One of the most promising applications is the approximate solving of a broad spectrum of discrete optimization problems. Many such problems can be formulated in terms of finding low-energy states of spin systems14,15,16,17. Quantum annealing uses quantum fluctuations to navigate the system between local minima towards its low-energy states. It has been designed, developed, and validated as an effective method for an approximate solution of these optimization tasks2,15,18,19,20,21,22,23,24,25,26,27,28,29,30,31. Ideally, the ground state is attainable if the adiabatic condition is strictly met22,23,25,32. However, the spin-glass phase10,21,33,34,35,36,37 presents significant challenges, characterized by a vast number of local minima and exponentially small energy gaps, which require exponential time to satisfy adiabaticity. Any deviations from adiabaticity lead to a cascade of Landau-Zener transitions21,38,39,40,41,42,43 to higher energy states, making deep low-energy states improbable.

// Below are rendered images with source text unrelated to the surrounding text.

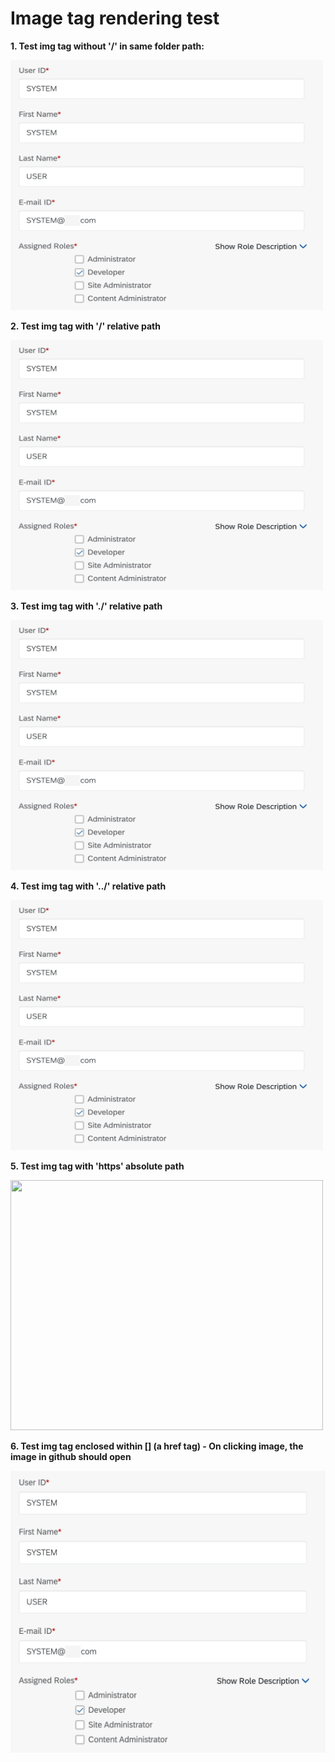 # Image tag rendering test

**1.  Test img tag without '/' in same folder path:**

<img src="img/SystemAccount.png" width="500px" height="400px">

**2.  Test img tag with '/' relative path**

<img src="/test/img/SystemAccount.png" width="500px" height="400px">

**3.  Test img tag with './' relative path**

<img src="./img/SystemAccount.png" width="500px" height="400px">

**4.  Test img tag with '../' relative path**

<img src="../test/img/SystemAccount.png" width="500px" height="400px">

**5.  Test img tag with 'https' absolute path**

<img src="https://www.valcre.in/wp-content/uploads/2022/06/sap-erp-modules.jpg" width="500px" height="400px">

**6.  Test img tag enclosed within [] (a href tag) - On clicking image, the image in github should open**

[<img src="img/SystemAccount.png" width="600" />](img/SystemAccount.png)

This raises a question: how to minimize Landau-Zener transitions and go deeper into the energy landscape of the spin glass. Recently, an iterative cyclic quantum annealing algorithm43 has been proposed. In this paper we demonstrate that the key elements of this algorithm—the reference Hamiltonian43,44,45,46 and cycling through the many-body localization transition47,48,49—are indeed useful steps towards improved quantum optimization routines. These elements, used together, allow for the manipulation of the spin-glass energy landscape, effectively reducing the number of Landau-Zener transitions and facilitating a deeper exploration of low-energy states.

Figure 1
figure 1

(a) Schematic phase diagram. Presented here is a schematic representation of the phase diagram for the system under study, as defined in Eq. (1). The green line denotes the many-body localization transition, while the black dashed line indicates the first-order transition. The path of the cyclic annealing algorithm is represented by the orange triangle contrasting with the blue path, which illustrates the path taken by standard forward annealing. A trapezoid cycle for cyclic annealing is also shown here by the purple line. (b) Contour of hamming distance. Cycles with different \((b_z,b_x)\) are sampled to produce an approximate phase diagram. The average Hamming distance between the final and initial states of a single cycle is calculated and depicted as a contour plot. The contour lines in Hamming distance may indicate the boundary of the many-body localization transition. The disparate magnitudes of \(b_x\) and \(b_z\) arise from the normalization of the problem Hamiltonian.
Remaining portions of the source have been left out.